— Records provided —

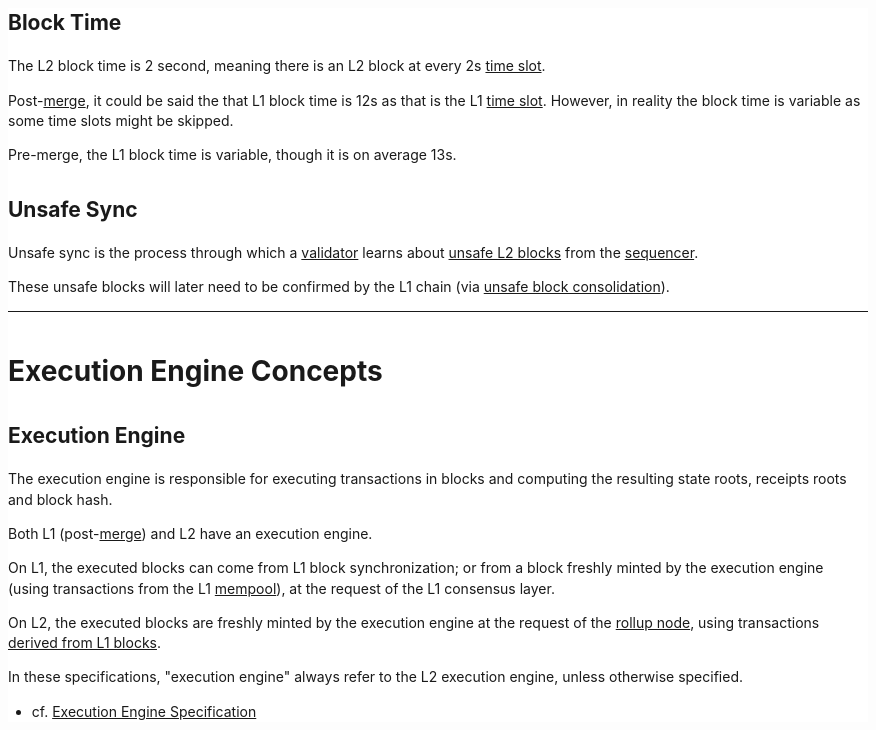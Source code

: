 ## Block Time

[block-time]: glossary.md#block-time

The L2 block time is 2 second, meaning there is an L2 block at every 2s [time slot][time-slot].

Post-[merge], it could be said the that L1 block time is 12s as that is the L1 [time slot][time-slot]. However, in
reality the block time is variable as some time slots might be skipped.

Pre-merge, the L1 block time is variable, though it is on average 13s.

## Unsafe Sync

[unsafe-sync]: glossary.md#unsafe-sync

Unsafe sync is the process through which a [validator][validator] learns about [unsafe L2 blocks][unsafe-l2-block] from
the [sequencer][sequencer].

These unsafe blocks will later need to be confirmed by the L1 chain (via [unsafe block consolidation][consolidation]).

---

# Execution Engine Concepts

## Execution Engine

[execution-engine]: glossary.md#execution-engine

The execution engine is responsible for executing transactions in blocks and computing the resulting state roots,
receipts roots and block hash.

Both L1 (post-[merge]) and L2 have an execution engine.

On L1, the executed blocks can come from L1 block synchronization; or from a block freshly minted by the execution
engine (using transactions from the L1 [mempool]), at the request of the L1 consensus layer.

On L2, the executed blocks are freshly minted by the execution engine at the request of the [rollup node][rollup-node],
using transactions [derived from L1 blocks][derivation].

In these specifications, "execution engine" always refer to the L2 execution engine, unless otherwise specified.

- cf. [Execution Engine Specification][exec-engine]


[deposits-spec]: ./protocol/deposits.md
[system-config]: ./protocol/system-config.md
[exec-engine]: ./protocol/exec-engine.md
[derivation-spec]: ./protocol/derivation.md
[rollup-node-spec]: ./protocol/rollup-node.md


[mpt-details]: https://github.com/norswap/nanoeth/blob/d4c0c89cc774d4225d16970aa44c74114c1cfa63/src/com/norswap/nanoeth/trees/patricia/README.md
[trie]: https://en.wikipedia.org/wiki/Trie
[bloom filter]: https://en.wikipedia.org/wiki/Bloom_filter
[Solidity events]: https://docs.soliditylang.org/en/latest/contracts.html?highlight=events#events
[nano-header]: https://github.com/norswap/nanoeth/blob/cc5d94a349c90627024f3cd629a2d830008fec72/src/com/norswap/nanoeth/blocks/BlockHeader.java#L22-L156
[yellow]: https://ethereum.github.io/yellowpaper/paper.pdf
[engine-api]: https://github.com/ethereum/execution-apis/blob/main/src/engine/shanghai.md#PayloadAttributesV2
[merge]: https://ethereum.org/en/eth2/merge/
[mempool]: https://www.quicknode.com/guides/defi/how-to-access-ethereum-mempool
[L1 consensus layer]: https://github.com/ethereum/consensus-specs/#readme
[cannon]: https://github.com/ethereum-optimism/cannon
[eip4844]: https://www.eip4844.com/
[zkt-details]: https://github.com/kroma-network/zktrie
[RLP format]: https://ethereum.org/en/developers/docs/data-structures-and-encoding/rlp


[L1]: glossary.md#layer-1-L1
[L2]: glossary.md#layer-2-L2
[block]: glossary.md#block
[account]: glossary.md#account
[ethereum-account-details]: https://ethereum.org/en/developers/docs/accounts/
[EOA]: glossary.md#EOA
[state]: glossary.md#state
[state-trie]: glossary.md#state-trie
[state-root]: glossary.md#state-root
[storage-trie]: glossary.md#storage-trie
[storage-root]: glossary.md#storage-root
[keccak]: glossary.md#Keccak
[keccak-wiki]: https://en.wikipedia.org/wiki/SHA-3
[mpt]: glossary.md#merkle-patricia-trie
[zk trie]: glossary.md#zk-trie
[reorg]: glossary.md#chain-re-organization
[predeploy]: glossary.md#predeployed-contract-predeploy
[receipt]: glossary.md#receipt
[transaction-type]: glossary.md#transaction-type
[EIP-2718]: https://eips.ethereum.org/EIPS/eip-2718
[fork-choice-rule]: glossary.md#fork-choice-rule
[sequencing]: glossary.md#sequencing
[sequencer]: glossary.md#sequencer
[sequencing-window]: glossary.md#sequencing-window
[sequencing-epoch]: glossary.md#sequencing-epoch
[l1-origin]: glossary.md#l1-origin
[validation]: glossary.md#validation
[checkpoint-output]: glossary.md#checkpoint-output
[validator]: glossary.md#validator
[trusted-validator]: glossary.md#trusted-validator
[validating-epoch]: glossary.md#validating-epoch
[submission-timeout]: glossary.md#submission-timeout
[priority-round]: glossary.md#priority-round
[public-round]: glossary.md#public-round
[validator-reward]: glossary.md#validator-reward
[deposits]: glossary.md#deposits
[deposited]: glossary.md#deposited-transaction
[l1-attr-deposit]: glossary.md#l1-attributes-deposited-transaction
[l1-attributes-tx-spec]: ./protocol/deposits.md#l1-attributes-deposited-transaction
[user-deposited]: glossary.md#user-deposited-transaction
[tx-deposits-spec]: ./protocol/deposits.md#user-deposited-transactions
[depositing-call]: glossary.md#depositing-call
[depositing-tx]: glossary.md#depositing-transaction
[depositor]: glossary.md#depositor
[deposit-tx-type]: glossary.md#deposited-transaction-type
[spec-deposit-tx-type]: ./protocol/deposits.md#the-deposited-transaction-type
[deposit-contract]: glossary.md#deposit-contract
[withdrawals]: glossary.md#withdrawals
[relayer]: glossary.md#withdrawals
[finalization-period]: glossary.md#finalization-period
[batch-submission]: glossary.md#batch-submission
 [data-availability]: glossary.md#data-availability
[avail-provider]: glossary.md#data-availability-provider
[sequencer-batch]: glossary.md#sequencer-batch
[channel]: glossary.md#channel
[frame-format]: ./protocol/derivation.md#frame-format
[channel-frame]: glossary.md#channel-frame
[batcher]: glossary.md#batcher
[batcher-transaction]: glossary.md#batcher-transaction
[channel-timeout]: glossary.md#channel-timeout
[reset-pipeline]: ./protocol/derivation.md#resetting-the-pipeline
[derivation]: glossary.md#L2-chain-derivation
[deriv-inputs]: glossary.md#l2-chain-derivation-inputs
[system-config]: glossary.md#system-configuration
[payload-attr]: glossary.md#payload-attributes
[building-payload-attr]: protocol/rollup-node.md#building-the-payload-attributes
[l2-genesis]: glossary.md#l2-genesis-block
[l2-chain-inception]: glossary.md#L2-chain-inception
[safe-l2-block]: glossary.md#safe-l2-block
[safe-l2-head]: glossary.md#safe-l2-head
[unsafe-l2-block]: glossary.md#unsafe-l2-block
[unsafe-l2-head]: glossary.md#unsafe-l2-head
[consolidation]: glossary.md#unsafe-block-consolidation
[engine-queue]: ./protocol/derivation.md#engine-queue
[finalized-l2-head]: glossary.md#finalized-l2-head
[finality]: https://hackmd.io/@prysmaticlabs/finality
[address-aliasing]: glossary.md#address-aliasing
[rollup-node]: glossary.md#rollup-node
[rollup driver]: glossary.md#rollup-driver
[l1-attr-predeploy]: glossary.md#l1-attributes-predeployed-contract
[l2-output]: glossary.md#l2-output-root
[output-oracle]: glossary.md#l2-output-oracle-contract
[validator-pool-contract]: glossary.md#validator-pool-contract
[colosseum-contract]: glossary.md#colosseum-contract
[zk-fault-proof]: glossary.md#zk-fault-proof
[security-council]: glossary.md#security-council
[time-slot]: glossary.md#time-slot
---
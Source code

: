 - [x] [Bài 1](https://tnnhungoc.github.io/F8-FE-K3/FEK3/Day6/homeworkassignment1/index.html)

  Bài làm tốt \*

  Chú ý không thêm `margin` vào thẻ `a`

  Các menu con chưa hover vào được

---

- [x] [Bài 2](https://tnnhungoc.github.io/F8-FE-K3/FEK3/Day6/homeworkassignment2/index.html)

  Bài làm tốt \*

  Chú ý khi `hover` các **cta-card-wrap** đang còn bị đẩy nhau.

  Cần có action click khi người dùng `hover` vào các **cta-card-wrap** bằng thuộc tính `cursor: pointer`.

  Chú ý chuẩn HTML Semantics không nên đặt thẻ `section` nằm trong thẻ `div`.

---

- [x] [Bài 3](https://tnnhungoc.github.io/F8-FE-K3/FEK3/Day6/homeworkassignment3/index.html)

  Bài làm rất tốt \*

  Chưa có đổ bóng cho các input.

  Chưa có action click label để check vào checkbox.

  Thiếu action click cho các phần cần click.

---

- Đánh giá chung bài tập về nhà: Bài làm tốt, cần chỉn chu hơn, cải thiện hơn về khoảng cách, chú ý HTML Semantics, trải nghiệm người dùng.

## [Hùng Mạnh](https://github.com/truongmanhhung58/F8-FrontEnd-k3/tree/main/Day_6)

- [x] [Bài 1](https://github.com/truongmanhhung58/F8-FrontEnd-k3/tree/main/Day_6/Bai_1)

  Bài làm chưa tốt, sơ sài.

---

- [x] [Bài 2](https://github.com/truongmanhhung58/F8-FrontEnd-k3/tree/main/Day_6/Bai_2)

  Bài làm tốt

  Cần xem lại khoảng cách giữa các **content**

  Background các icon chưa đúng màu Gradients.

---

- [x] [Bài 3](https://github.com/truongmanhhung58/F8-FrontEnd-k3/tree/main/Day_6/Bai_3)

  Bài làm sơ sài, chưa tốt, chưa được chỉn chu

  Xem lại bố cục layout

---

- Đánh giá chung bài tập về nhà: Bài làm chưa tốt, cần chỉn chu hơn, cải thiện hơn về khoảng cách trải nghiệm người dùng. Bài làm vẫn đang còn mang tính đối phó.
==
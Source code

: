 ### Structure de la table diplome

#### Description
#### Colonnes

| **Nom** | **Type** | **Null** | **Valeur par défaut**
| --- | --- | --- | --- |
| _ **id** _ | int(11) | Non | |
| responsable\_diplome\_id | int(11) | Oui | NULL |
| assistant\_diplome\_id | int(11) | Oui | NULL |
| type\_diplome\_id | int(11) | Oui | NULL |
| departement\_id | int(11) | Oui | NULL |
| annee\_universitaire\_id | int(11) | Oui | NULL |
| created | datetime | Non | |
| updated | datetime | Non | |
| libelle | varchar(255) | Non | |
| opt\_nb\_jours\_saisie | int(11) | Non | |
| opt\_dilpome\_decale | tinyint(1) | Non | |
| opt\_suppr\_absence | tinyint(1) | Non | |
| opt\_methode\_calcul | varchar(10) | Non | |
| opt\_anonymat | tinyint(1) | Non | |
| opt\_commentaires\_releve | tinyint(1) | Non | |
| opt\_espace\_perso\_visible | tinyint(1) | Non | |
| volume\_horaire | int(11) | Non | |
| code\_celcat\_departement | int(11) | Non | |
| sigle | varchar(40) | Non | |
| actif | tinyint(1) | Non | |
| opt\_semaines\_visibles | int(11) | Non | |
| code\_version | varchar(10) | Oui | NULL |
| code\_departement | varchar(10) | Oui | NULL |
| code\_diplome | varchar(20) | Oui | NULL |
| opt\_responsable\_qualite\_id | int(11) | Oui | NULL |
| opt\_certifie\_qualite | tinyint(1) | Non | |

— The task —
Please reproduce exactly the lines in the listing above from the one containing "la table diplome" through the one containing "opt\_suppr\_absence | tinyint(1) | Non | |", both included, and nothing more.

— Result of this task —
: ### Structure de la table diplome

#### Description
#### Colonnes

| **Nom** | **Type** | **Null** | **Valeur par défaut**
| --- | --- | --- | --- |
| _ **id** _ | int(11) | Non | |
| responsable\_diplome\_id | int(11) | Oui | NULL |
| assistant\_diplome\_id | int(11) | Oui | NULL |
| type\_diplome\_id | int(11) | Oui | NULL |
| departement\_id | int(11) | Oui | NULL |
| annee\_universitaire\_id | int(11) | Oui | NULL |
| created | datetime | Non | |
| updated | datetime | Non | |
| libelle | varchar(255) | Non | |
| opt\_nb\_jours\_saisie | int(11) | Non | |
| opt\_dilpome\_decale | tinyint(1) | Non | |
| opt\_suppr\_absence | tinyint(1) | Non | |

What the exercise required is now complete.